Given the paucity of services it offers, some question whether Monzo should be termed a ‘bank’. It plans to offer few additional banking services; rather, it aspires to be the interface between its customers and banking products provided by other companies. Moreover, even with 0.5m customers, it is losing money, and its hopes of becoming profitable depend upon success in an as yet untested area – lending money to its customers. Given that the Great Financial Crisis was not only caused by a crisis of confidence in banks weakened by bad loans, and that despite the success of central banks’ policy of propping up weak banks, non-performing loans continue to be a widely acknowledged concern, there is an obvious risk that Monzo’s new lending strategy, whatever that might be, might stumble.
And yet, we do not predict a gloomy future for these new banking start-ups such as Monzo.
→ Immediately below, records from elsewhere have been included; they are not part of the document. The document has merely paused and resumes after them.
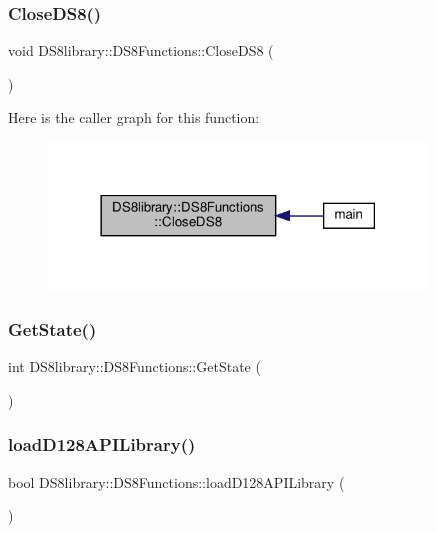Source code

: \subsubsection{\texorpdfstring{Close\+D\+S8()}{CloseDS8()}}
{\footnotesize\ttfamily void D\+S8library\+::\+D\+S8\+Functions\+::\+Close\+D\+S8 (\begin{DoxyParamCaption}{ }\end{DoxyParamCaption})}

Here is the caller graph for this function\+:
\nopagebreak
\begin{figure}[H]
\begin{center}
\leavevmode
\includegraphics[width=285pt]{class_d_s8library_1_1_d_s8_functions_ae078feb572a174e1bddf5c5a44ed94fd_icgraph}
\end{center}
\end{figure}
\mbox{\label{class_d_s8library_1_1_d_s8_functions_a2cd8259f9add8a4cd7f26942baef047a}} 
\subsubsection{\texorpdfstring{Get\+State()}{GetState()}}
{\footnotesize\ttfamily int D\+S8library\+::\+D\+S8\+Functions\+::\+Get\+State (\begin{DoxyParamCaption}{ }\end{DoxyParamCaption})}

\mbox{\label{class_d_s8library_1_1_d_s8_functions_a018cdb5debaacff72ff3344c620821dd}} 
\subsubsection{\texorpdfstring{load\+D128\+A\+P\+I\+Library()}{loadD128APILibrary()}}
{\footnotesize\ttfamily bool D\+S8library\+::\+D\+S8\+Functions\+::load\+D128\+A\+P\+I\+Library (\begin{DoxyParamCaption}{ }\end{DoxyParamCaption})}


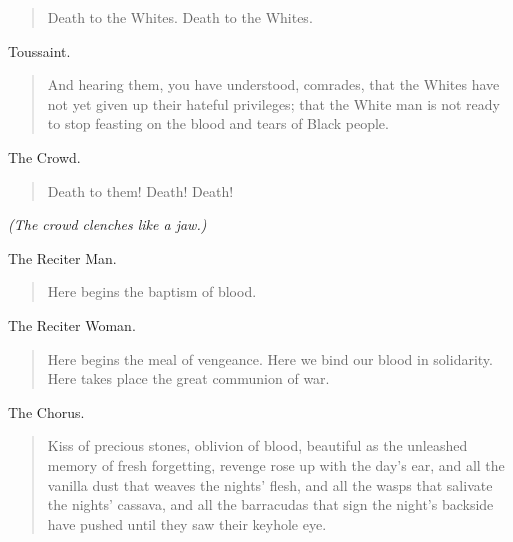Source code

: \documentclass[letterpaper,article,12pt,oneside,notitlepage]{memoir}
\begin{document}
\begin{verse}
\hspace{1cm} Death to the Whites. Death to the Whites. \\
\end{verse}

\clearpage

\begin{center}Toussaint.\end{center}

\begin{verse}
\indent And hearing them, you have understood, comrades, that the Whites have not yet given up their hateful privileges; that the White man is not ready to stop feasting on the blood and tears of Black people. \\
\end{verse}

\begin{center}The Crowd.\end{center}

\begin{verse}
\hspace{1cm} Death to them! Death! Death! \\
\end{verse}

\textit{(The crowd clenches like a jaw.)}

\begin{center}The Reciter Man.\end{center}

\begin{verse}
\hspace{1cm} Here begins the baptism of blood. \\
\end{verse}

\begin{center}The Reciter Woman.\end{center}

\begin{verse}
\indent Here begins the meal of vengeance. Here we bind our blood in solidarity. Here takes place the great communion of war. \\
\end{verse}

\begin{center}The Chorus.\end{center}

\begin{verse}
Kiss of precious stones, oblivion of blood, beautiful as the unleashed memory of fresh forgetting, revenge rose up with the day's ear, and all the vanilla dust that weaves the nights' flesh, and all the wasps that salivate the nights' cassava, and all the barracudas that sign the night's backside have pushed until they saw their keyhole eye. \\
\end{verse}
\end{document}

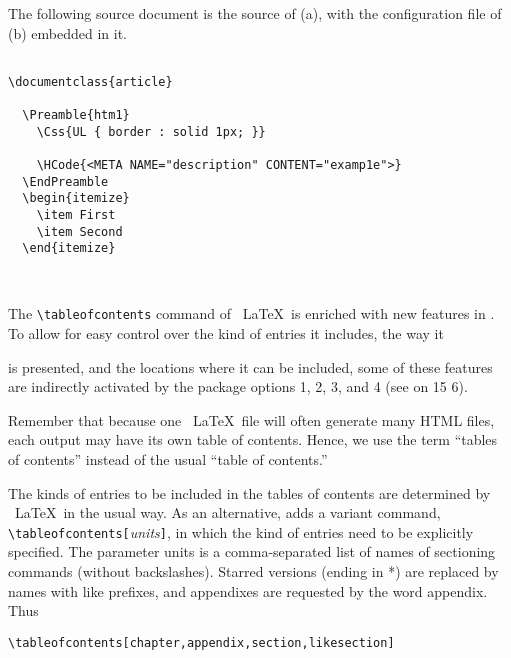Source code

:The following source document is the source of (a), with the
configuration file of (b) embedded in it. 

\begin{lstlisting}

\documentclass{article} 
   
  \Preamble{htm1} 
    \Css{UL { border : solid 1px; }} 
 
    \HCode{<META NAME="description" CONTENT="examp1e">} 
  \EndPreamble 
  \begin{itemize} 
    \item First 
    \item Second 
  \end{itemize} 

 

\end{lstlisting}

The \verb|\tableofcontents| command of \ \LaTeX\  is enriched with new
features in \texht. To allow for easy control over the kind of entries
it includes, the way it 
 
 
is presented, and the locations where it can be included, some of these
features are indirectly activated by the package options 1, 2, 3, and 4
(see  on 15 6). 

Remember that because one \ \LaTeX\  file will often generate many HTML
files, each output may have its own table of contents. Hence, we use the
term ``tables of contents'' instead of the usual ``table of contents.''


The kinds of entries to be included in the tables of contents are
determined by \ \LaTeX\  in the usual way. As an alternative, \texht adds a
variant command, \verb|\tableofcontents[|\emph{units}\verb|]|, in which
the kind of entries need to be explicitly specified. The parameter units
is a comma-separated list of names of sectioning commands (without
backslashes). Starred versions (ending in *) are replaced by names with
like prefixes, and appendixes are requested by the word appendix. Thus 

\begin{verbatim}
\tableofcontents[chapter,appendix,section,likesection] 
\end{verbatim}

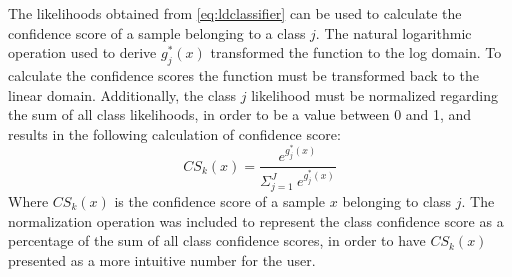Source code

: \noindent The likelihoods obtained from \eqref{eq:ldclassifier} can be used to calculate the confidence score of a sample belonging to a class $j$. The natural logarithmic operation used to derive $g_{j}^{*}(x)$ transformed the function to the log domain. To calculate the confidence scores the function must be transformed back to the linear domain. Additionally, the class $j$ likelihood must be normalized regarding the sum of all class likelihoods, in order to be a value between 0 and 1, and results in the following calculation of confidence score:
\vspace{-0.02cm}
\begin{equation}
	CS_{k}(x) = \frac{e^{g^{*}_{j}(x)}}{\Sigma^{J}_{j=1}~e^{g^{*}_{j}(x)}}
\end{equation}
\vspace{-0.05cm}
\noindent Where $CS_{k}(x)$ is the confidence score of a sample $x$ belonging to class $j$. The normalization operation was included to represent the class confidence score as a percentage of the sum of all class confidence scores, in order to have $CS_{k}(x)$ presented as a more intuitive number for the user.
Private equity backers of start-ups might be considering exit via listings and industry sales, but the most profitable exit route for these new ‘apps’ might prove to be to sell to an established banking player. Start-ups face the headwind of higher regulatory costs as they grow. Few large banks have much expertise in this area of fintech. In February the global consultancy firm Capgemini published its World Fintech Report, concluding that a ‘chasm’ exists between the appetite for fintech innovation and the ability for established banks to embrace it. The legendary inertia which results in enduring customer loyalty to established major banking brands seems unlikely to abate. Fintech is therefore likely to regard traditional banks as an exit investor, rather than a dinosaur industry to be attacked and disembowelled.
If we are right, then UK banks might have a brighter fintech future than Capgemini presently predict. The question in our minds is whether the UK fintech experience will be replicated around Europe. That depends on the manner of implementation of open banking rules in the Eurozone countries, as well as the enthusiasm for national central banks in some of the troubled countries to expose their fragile banks to competition by granting new banking licences.